NATHANIEL HAWTHORNE (1804-1864)
BY THE MIDFORTIES, Paul Ziffren was already a California resident, although for the next six years he remained listed in Chicago as working out of Arvey's office at One North LaSalle, and he still had a listing at 134 N. LaSalle. In Los Angeles, Ziffren represented celebrities with tax problems, such as actor Errol Flynn, who the IRS declared owed $333,000 in back taxes and penalties.1
Picking up on Ziffren's drive and intellect, a West Coast friend asked him, "Why don't you go into politics?" To which Ziffren responded, "I want to make money first."2 And Paul Ziffren knew just how he was going to do it: by joining up with his Supermob pals in a glut of property investments with some of Chicago's most notorious Syndicate financiers.
Not long after his friend Paul Ziffren left the Gottlieb firm for California, David Bazelon followed suit, leaving the practice in 1946 for a position as Attorney General Tom Clark's assistant attorney general, promoted a year later to being in charge of the lands division, giving up a $50,000-a-year private practice for the $10,000-a-year post.3 According to a later congressional probe of Bazelon, the word in Chicago was that the firm was happy to see Bazelon depart "because of their fear that Bazelon's client, [Capone's financial whiz] Arthur Green [sic], might get them into serious trouble."4 At the time of the job change, Bazelon supposedly told one intimate that he was worried about the IRS looking into his work for Alex Greenberg's Canadian Ace Brewing Company, and that he "needed a federal judgeship to get himself cleaned up."5
From his lands division vantage point, Bazelon was well aware of recently seized properties, and real estate that was in tax arrears. Perhaps not coincidentally, pals Bazelon and Ziffren went on a property buying-and-selling spree that appeared to be blessed with the Midas touch. But close scrutiny of these investments gives a telling clue as to how the American underworld discreetly, and successfully, laundered its money in the twentieth century, the massive financial shift occurring soon after World War II.
In 1947, Abe Pritzker and Paul Ziffren (whose college tuition was financed by the Pritzker Foundation) partnered with Assistant Attorney General Bazelon to form the Franklin Investment Company in Ohio. With Ziffren as VP of Franklin Investment, the intent was to invest in debt-ridden hotel properties such as the 650-room Neil House and the 1,000-room Deshler-Wallach Hotel in Columbus. During this period, Franklin controlled virtually all of the first-class hotel rooms in Columbus.
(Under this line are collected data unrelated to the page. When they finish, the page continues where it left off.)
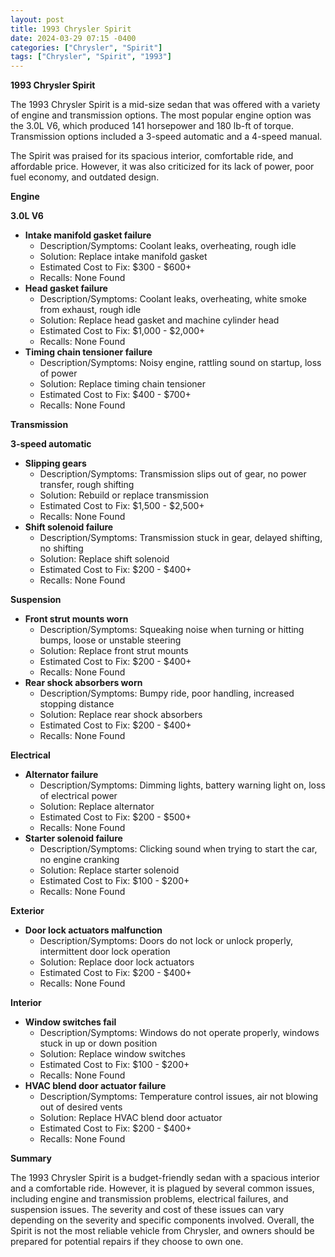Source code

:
 ```yaml
---
layout: post
title: 1993 Chrysler Spirit
date: 2024-03-29 07:15 -0400
categories: ["Chrysler", "Spirit"]
tags: ["Chrysler", "Spirit", "1993"]
---
```

**1993 Chrysler Spirit**

The 1993 Chrysler Spirit is a mid-size sedan that was offered with a variety of engine and transmission options. The most popular engine option was the 3.0L V6, which produced 141 horsepower and 180 lb-ft of torque. Transmission options included a 3-speed automatic and a 4-speed manual.

The Spirit was praised for its spacious interior, comfortable ride, and affordable price. However, it was also criticized for its lack of power, poor fuel economy, and outdated design.

**Engine**

**3.0L V6**

* **Intake manifold gasket failure**
  * Description/Symptoms: Coolant leaks, overheating, rough idle
  * Solution: Replace intake manifold gasket
  * Estimated Cost to Fix: $300 - $600+
  * Recalls: None Found
* **Head gasket failure**
  * Description/Symptoms: Coolant leaks, overheating, white smoke from exhaust, rough idle
  * Solution: Replace head gasket and machine cylinder head
  * Estimated Cost to Fix: $1,000 - $2,000+
  * Recalls: None Found
* **Timing chain tensioner failure**
  * Description/Symptoms: Noisy engine, rattling sound on startup, loss of power
  * Solution: Replace timing chain tensioner
  * Estimated Cost to Fix: $400 - $700+
  * Recalls: None Found

**Transmission**

**3-speed automatic**

* **Slipping gears**
  * Description/Symptoms: Transmission slips out of gear, no power transfer, rough shifting
  * Solution: Rebuild or replace transmission
  * Estimated Cost to Fix: $1,500 - $2,500+
  * Recalls: None Found
* **Shift solenoid failure**
  * Description/Symptoms: Transmission stuck in gear, delayed shifting, no shifting
  * Solution: Replace shift solenoid
  * Estimated Cost to Fix: $200 - $400+
  * Recalls: None Found

**Suspension**

* **Front strut mounts worn**
  * Description/Symptoms: Squeaking noise when turning or hitting bumps, loose or unstable steering
  * Solution: Replace front strut mounts
  * Estimated Cost to Fix: $200 - $400+
  * Recalls: None Found
* **Rear shock absorbers worn**
  * Description/Symptoms: Bumpy ride, poor handling, increased stopping distance
  * Solution: Replace rear shock absorbers
  * Estimated Cost to Fix: $200 - $400+
  * Recalls: None Found

**Electrical**

* **Alternator failure**
  * Description/Symptoms: Dimming lights, battery warning light on, loss of electrical power
  * Solution: Replace alternator
  * Estimated Cost to Fix: $200 - $500+
  * Recalls: None Found
* **Starter solenoid failure**
  * Description/Symptoms: Clicking sound when trying to start the car, no engine cranking
  * Solution: Replace starter solenoid
  * Estimated Cost to Fix: $100 - $200+
  * Recalls: None Found

**Exterior**

* **Door lock actuators malfunction**
  * Description/Symptoms: Doors do not lock or unlock properly, intermittent door lock operation
  * Solution: Replace door lock actuators
  * Estimated Cost to Fix: $200 - $400+
  * Recalls: None Found

**Interior**

* **Window switches fail**
  * Description/Symptoms: Windows do not operate properly, windows stuck in up or down position
  * Solution: Replace window switches
  * Estimated Cost to Fix: $100 - $200+
  * Recalls: None Found
* **HVAC blend door actuator failure**
  * Description/Symptoms: Temperature control issues, air not blowing out of desired vents
  * Solution: Replace HVAC blend door actuator
  * Estimated Cost to Fix: $200 - $400+
  * Recalls: None Found

**Summary**

The 1993 Chrysler Spirit is a budget-friendly sedan with a spacious interior and a comfortable ride. However, it is plagued by several common issues, including engine and transmission problems, electrical failures, and suspension issues. The severity and cost of these issues can vary depending on the severity and specific components involved. Overall, the Spirit is not the most reliable vehicle from Chrysler, and owners should be prepared for potential repairs if they choose to own one.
One participant in the Franklin deal told the Bureau that Pritzker was a silent partner, through Ziffren, and that "his participation came as a surprise to the other parties in interest."6
David Bazelon owned 25 percent of Franklin, which Abe Pritzker apparently gave him. At a meeting six years later, Pritzker claimed he gave Bazelon the stock because he "was just feeling good and generous and was grateful to Bazelon for things he had done for his son, Jay Pritzker."7 The favors also likely included the original tip that the Deshler and Neil hotels were in deep tax troubles with the federal government, information to which both Bazelon and Ziffren would have been privy. Conflicting records had shown that Bazelon paid $6,200 for the stock, but Pritzker denied this. "Bazelon hadn't paid a penny for his stock in the Franklin Hotel Company," Pritzker insisted. "That stock was given to him."8
The Deshler-Wallach Hotel (from a postcard)
Franklin's taint went beyond the previously noted Pritzker connections; it more importantly swirled around the fourth partner in the enterprise, a close friend of Pritzker's named Arthur Greene, the man who lent Ziffren $11,500 to purchase his shares of Franklin and caused so much concern about Bazelon at Gottlieb and Schwartz.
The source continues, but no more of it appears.